* Aim of the task *
Tally the lines in the data below where the word "不是我們印象中尊爵不凡的法蘭西風貌" appears, and give the tally alone.

** Opening Supplied records block **

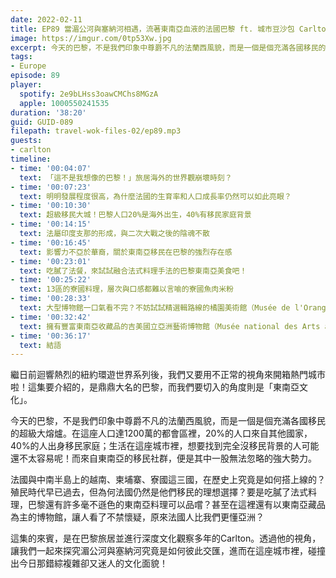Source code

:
 ```yaml
---
date: 2022-02-11
title: EP89 當湄公河與塞納河相遇，流著東南亞血液的法國巴黎 ft. 城市豆沙包 Carlton
image: https://imgur.com/0tp53Xw.jpg
excerpt: 今天的巴黎，不是我們印象中尊爵不凡的法蘭西風貌，而是一個是個充滿各國移民的超級大熔爐。讓我們一起跟著旅居巴黎多年的Carlton，來探究湄公河與塞納河究竟是如何彼此交匯，進而在這座城市裡，碰撞出今日那錯綜複雜卻又迷人的文化面貌！
tags:
- Europe
episode: 89
player:
  spotify: 2e9bLHss3oawCMChs8MGzA
  apple: 1000550241535
duration: '38:20'
guid: GUID-089
filepath: travel-wok-files-02/ep89.mp3
guests:
- carlton
timeline:
- time: '00:04:07'
  text: 「這不是我想像的巴黎！」旅居海外的世界觀崩壞時刻？
- time: '00:07:23'
  text: 明明發展程度很高，為什麼法國的生育率和人口成長率仍然可以如此亮眼？
- time: '00:10:30'
  text: 超級移民大城！巴黎人口20%是海外出生，40%有移民家庭背景
- time: '00:14:15'
  text: 法屬印度支那的形成，與二次大戰之後的陰魂不散
- time: '00:16:45'
  text: 影響力不亞於華裔，關於東南亞移民在巴黎的強烈存在感
- time: '00:23:01'
  text: 吃膩了法餐，來試試融合法式料理手法的巴黎東南亞美食吧！
- time: '00:25:22'
  text: 13區的寮國料理，層次與口感都難以言喻的寮國魚肉米粉
- time: '00:28:33'
  text: 大型博物館一口氣看不完？不妨試試精選輯路線的橘園美術館（Musée de l'Orangerie）
- time: '00:32:42'
  text: 擁有豐富東南亞收藏品的吉美國立亞洲藝術博物館（Musée national des Arts asiatiques-Guimet）
- time: '00:36:17'
  text: 結語
---
```

繼日前迴響熱烈的紐約環遊世界系列後，我們又要用不正常的視角來開箱熱門城市啦！這集要介紹的，是鼎鼎大名的巴黎，而我們要切入的角度則是「東南亞文化」。

今天的巴黎，不是我們印象中尊爵不凡的法蘭西風貌，而是一個是個充滿各國移民的超級大熔爐。在這座人口達1200萬的都會區裡，20%的人口來自其他國家，40%的人出身移民家庭；生活在這座城市裡，想要找到完全沒移民背景的人可能還不太容易呢！而來自東南亞的移民社群，便是其中一股無法忽略的強大勢力。

法國與中南半島上的越南、柬埔寨、寮國這三國，在歷史上究竟是如何搭上線的？殖民時代早已過去，但為何法國仍然是他們移民的理想選擇？要是吃膩了法式料理，巴黎還有許多毫不遜色的東南亞料理可以品嚐？甚至在這裡還有以東南亞藏品為主的博物館，讓人看了不禁懷疑，原來法國人比我們更懂亞洲？

這集的來賓，是在巴黎旅居並進行深度文化觀察多年的Carlton。透過他的視角，讓我們一起來探究湄公河與塞納河究竟是如何彼此交匯，進而在這座城市裡，碰撞出今日那錯綜複雜卻又迷人的文化面貌！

** Closing Supplied records block **

* Completed exercise *
2